Catching Your Child Doing What You Want
Dr. Greg Hanley, one of the most respected researchers in applied behavior analysis, built his entire communication-first approach on a foundational truth: children’s problem behavior almost always has a purpose. They are trying to communicate something — a need for attention, a need for a break, a need for connection (Hanley, Jin, Vanselow, & Hanratty, 2014). When we respond only to the difficult behavior with punishment, we miss the message entirely.
What if instead, we asked ourselves: what do I want to see more of? And then we put our eyes and our energy there.
Try it tonight. Notice one moment when your child does something you want them to do — shares, tries something hard, tells the truth, helps without being asked. Acknowledge it simply and sincerely. “Hey. I like what you’re doing there.” That is not weakness. That is not permissiveness. That is noticing and giving attention to what you want to emphasize.
Research shows that a consistent ratio of five positive interactions for every one correction is associated with significantly better emotional outcomes in children (Fredrickson, 2001). That is not just good science.
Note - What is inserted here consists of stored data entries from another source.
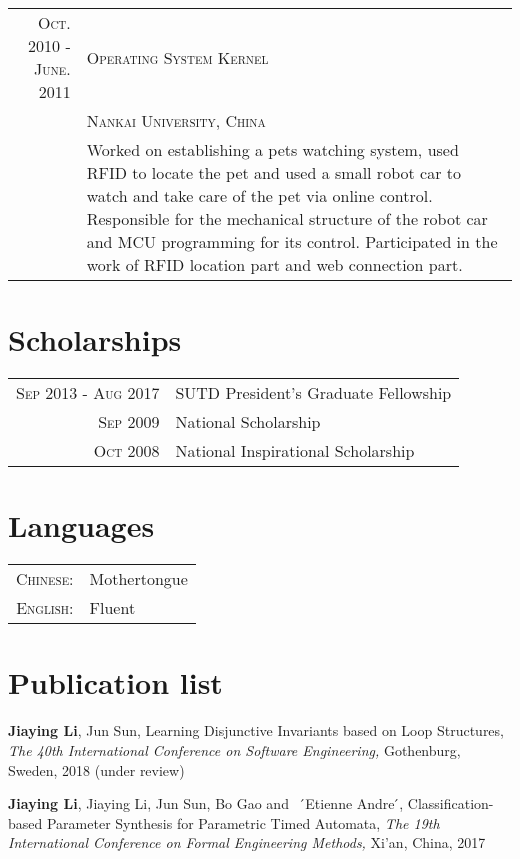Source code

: \documentclass[a4paper,10pt]{article}
\begin{document}
\begin{tabular}{rp{11cm}}
\textsc{Oct.} 2010 - \textsc{June.} 2011 & \textsc{Operating System Kernel} \\
& \textsc{Nankai University, China} \\
&\footnotesize{Worked on establishing a pets watching system, used RFID to locate the pet and used a small robot car to watch and take care of the pet via online control. Responsible for the mechanical structure of the robot car and MCU programming for its control. Participated in the work of RFID location part and web connection part.} \\
\end{tabular}

\section{Scholarships}
\begin{tabular}{rl}
\textsc{Sep} 2013 - \textsc{Aug} 2017 & SUTD President’s Graduate Fellowship \\
\textsc{Sep} 2009 & National Scholarship \\
\textsc{Oct} 2008 & National Inspirational Scholarship \\
\end{tabular}

\section{Languages}
\begin{tabular}{rl}
 \textsc{Chinese:}&Mothertongue\\
\textsc{English:}&Fluent\\
\end{tabular}

\section{Publication list}

\textbf{Jiaying Li}, Jun Sun, Learning Disjunctive Invariants based on Loop Structures, {\sl The 40th International Conference on Software Engineering,} Gothenburg, Sweden, 2018 (under review)

\textbf{Jiaying Li}, Jiaying Li, Jun Sun, Bo Gao and ~ ́Etienne Andre ́, Classification-based Parameter Synthesis for Parametric Timed Automata, {\sl The 19th International Conference on Formal Engineering Methods,} Xi'an, China, 2017
\end{document}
It sounds a lot like grace. You receive grace from God, and what you believe about God affects how you parent, so give yourself permission to extend grace. I know, it can be confusing when trying to apply this to our children. We will not answer the whole issue here but it is worth considering how our deepest beliefs affect how we parent.
This Work Is Not Harder — It Is Different
It takes an enormous amount of energy to stay in correction mode. The irritation lingers. The frustration builds. You spend the next hour decompressing from a five-minute battle.
Catching your child doing something right? That costs almost nothing. And here is the remarkable part — it gives energy back. To you. To them. To the relationship.
You are not giving up standards. You are changing where you put your attention. And where you put your attention, things grow.
“Finally, brothers and sisters, whatever is true, whatever is honorable, whatever is right, whatever is pure, whatever is lovely, whatever is commendable, if there is any excellence and if anything worthy of praise, think about these things.” — Philippians 4:8 (AMP)
References
Cooper, J. O., Heron, T. E., & Heward, W. L. (2020). Applied behavior analysis (3rd ed.). Pearson.
Fredrickson, B. L. (2001). The role of positive emotions in positive psychology: The broaden-and-build theory of positive emotions. American Psychologist, 56(3), 218–226.
Hanley, G. P., Jin, C. S., Vanselow, N. R., & Hanratty, L. A. (2014). Producing meaningful improvements in problem behavior of children with autism via synthesized analyses and treatments. Journal of Applied Behavior Analysis, 47(1), 16–36.
McLeod, B. D., Wood, J. J., & Weisz, J. R. (2007). Examining the association between parenting and childhood anxiety: A meta-analysis. Clinical Psychology Review, 27(2), 155–172.
The Holy Bible, Amplified Version. (1987). The Lockman Foundation.